#### [Assignment]
Can you return the records below exactly as they stand, but only from the first line through the one with "JSON Schema é"?

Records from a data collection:
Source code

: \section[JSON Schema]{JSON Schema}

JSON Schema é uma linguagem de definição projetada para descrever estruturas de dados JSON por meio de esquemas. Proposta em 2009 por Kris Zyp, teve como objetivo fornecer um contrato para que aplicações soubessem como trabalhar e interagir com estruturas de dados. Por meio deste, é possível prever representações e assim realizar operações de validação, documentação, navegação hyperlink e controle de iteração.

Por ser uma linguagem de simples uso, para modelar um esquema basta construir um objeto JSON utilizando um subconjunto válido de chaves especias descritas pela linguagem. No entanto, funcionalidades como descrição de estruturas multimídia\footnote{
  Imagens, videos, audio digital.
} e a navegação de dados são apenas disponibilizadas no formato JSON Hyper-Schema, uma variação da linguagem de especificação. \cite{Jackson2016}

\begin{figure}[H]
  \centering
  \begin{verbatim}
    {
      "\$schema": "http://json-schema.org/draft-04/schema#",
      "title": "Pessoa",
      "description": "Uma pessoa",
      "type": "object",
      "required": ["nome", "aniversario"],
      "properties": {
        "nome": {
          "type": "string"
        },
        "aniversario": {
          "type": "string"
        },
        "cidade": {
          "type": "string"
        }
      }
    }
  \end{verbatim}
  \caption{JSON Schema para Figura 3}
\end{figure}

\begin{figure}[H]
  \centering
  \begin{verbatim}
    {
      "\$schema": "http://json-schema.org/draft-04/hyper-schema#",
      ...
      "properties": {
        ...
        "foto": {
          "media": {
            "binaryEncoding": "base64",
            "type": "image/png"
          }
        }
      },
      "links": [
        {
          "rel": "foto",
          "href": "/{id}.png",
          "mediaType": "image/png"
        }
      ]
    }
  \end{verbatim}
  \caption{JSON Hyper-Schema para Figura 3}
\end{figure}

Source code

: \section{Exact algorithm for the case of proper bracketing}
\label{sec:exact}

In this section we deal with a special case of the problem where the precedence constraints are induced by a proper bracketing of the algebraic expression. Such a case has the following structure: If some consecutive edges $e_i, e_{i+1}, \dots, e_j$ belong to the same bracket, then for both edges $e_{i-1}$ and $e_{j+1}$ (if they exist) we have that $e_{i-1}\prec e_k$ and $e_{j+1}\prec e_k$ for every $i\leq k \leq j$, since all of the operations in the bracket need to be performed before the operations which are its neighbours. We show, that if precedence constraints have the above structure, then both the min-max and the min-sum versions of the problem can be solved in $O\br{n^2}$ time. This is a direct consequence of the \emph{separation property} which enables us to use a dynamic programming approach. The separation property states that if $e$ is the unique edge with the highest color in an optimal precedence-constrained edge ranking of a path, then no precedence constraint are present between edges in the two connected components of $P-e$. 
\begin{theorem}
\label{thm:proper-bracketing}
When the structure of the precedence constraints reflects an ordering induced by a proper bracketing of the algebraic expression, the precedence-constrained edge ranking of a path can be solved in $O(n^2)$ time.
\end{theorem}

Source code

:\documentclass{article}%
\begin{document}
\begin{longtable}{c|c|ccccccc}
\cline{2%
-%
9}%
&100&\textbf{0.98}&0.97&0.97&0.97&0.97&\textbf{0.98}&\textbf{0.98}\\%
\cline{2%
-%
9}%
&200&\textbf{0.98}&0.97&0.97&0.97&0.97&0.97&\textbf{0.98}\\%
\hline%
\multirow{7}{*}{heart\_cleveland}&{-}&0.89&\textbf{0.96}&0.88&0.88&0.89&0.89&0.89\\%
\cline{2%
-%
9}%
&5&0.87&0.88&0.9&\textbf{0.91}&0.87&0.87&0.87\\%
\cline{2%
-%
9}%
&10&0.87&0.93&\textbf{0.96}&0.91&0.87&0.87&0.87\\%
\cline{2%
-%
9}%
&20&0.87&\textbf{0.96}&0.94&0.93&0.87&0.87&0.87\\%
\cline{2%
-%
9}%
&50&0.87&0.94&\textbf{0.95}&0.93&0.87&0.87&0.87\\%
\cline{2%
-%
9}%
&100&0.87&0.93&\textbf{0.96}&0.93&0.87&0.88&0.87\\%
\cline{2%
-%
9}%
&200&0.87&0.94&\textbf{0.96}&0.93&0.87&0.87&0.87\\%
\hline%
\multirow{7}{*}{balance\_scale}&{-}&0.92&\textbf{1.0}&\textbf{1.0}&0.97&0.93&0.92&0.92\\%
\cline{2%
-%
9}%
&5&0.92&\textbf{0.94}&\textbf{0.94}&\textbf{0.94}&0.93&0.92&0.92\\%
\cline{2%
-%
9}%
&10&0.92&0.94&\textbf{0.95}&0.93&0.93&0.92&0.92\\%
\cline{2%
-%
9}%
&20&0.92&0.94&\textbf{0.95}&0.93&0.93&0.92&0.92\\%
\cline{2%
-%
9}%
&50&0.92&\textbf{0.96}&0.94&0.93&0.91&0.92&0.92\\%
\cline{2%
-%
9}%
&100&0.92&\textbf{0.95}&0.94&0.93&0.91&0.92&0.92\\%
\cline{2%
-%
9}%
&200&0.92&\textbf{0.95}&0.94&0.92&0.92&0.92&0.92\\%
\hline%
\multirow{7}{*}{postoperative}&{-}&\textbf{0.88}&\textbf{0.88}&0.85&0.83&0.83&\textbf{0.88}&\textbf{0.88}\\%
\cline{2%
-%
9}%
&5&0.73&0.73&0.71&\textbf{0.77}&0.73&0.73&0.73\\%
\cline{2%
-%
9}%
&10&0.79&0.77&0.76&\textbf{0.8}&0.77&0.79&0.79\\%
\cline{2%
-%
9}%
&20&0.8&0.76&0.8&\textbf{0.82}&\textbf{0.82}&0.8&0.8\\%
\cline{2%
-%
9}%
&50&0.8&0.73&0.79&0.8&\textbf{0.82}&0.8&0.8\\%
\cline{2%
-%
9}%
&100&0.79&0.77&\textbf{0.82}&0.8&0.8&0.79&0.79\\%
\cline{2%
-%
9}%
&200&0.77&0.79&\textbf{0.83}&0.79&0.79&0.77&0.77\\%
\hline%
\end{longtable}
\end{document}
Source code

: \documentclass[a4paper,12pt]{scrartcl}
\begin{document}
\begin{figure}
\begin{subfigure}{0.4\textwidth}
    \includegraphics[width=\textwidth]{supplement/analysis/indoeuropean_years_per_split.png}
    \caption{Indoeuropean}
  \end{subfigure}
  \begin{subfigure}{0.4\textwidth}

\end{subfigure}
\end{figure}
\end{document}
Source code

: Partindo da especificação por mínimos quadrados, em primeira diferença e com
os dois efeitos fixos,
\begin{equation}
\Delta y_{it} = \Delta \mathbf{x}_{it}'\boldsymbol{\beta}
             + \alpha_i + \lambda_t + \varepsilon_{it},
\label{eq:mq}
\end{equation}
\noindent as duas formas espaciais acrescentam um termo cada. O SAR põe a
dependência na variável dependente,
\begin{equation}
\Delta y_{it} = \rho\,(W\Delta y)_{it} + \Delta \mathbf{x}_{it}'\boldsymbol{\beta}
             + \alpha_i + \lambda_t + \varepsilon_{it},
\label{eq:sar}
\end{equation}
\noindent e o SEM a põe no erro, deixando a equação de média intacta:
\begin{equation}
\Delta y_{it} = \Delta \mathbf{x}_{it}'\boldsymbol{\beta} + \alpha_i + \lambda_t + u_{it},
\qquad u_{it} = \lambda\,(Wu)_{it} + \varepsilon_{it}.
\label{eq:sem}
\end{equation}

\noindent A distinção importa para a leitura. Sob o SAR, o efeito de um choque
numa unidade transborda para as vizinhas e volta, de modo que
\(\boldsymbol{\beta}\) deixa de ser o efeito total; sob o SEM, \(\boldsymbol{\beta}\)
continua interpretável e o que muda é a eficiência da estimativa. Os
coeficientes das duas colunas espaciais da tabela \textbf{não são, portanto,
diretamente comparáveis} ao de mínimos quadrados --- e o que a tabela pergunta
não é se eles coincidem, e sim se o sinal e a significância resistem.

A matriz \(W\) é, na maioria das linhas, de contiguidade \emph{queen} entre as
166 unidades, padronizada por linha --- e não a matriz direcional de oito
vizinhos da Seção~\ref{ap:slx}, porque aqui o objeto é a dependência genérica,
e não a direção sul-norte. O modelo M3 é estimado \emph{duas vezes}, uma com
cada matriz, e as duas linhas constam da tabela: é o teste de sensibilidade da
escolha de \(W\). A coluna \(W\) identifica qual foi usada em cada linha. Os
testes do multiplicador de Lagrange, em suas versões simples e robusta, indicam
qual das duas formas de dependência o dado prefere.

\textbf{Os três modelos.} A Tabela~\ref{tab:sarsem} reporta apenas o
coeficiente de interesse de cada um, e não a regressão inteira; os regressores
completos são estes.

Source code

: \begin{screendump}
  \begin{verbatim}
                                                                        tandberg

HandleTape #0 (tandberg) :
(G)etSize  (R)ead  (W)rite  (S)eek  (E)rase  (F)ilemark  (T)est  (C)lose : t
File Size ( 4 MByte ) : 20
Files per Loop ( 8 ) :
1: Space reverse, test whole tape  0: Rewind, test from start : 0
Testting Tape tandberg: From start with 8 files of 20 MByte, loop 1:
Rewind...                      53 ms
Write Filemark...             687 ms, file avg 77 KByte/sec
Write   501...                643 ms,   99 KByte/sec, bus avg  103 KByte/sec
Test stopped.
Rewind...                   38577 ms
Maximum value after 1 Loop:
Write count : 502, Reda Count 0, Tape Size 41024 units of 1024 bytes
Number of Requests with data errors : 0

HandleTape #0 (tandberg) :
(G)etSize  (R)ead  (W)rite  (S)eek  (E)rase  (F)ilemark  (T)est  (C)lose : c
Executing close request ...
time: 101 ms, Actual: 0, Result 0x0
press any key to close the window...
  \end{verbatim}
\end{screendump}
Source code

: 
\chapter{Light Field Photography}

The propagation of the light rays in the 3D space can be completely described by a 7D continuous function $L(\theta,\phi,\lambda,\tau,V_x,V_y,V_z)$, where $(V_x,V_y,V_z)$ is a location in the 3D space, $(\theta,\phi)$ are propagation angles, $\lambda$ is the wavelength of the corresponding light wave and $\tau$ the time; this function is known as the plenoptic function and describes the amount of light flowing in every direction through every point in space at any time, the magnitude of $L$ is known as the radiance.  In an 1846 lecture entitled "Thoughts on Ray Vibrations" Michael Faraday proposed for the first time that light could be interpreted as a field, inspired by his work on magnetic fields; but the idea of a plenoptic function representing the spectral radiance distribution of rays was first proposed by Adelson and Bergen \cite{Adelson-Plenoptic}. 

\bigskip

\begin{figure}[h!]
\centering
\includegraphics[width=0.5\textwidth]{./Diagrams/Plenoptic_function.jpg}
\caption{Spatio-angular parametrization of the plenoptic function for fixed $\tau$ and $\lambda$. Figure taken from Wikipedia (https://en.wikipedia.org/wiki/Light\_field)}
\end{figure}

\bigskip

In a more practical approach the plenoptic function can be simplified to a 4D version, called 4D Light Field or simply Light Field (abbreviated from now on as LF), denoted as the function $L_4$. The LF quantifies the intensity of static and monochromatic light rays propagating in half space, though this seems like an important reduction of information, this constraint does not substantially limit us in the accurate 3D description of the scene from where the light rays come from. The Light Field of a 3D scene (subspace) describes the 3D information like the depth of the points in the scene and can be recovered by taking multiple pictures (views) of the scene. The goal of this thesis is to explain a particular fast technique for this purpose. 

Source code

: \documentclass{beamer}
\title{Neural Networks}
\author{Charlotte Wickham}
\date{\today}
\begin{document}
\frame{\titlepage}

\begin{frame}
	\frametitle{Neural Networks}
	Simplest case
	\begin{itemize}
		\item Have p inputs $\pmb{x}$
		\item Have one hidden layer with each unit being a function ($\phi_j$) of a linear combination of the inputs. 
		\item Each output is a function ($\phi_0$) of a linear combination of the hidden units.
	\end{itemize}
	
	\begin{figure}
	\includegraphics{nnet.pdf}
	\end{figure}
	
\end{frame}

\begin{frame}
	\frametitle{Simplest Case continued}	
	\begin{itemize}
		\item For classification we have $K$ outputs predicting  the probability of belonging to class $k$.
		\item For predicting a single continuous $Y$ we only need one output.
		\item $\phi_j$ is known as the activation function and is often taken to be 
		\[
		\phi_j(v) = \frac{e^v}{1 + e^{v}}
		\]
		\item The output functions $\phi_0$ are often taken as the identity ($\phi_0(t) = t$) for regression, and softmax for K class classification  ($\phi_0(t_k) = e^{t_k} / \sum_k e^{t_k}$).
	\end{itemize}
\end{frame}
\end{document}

#### [Result]
Source code

: \section[JSON Schema]{JSON Schema}

JSON Schema é uma linguagem de definição projetada para descrever estruturas de dados JSON por meio de esquemas. Proposta em 2009 por Kris Zyp, teve como objetivo fornecer um contrato para que aplicações soubessem como trabalhar e interagir com estruturas de dados. Por meio deste, é possível prever representações e assim realizar operações de validação, documentação, navegação hyperlink e controle de iteração.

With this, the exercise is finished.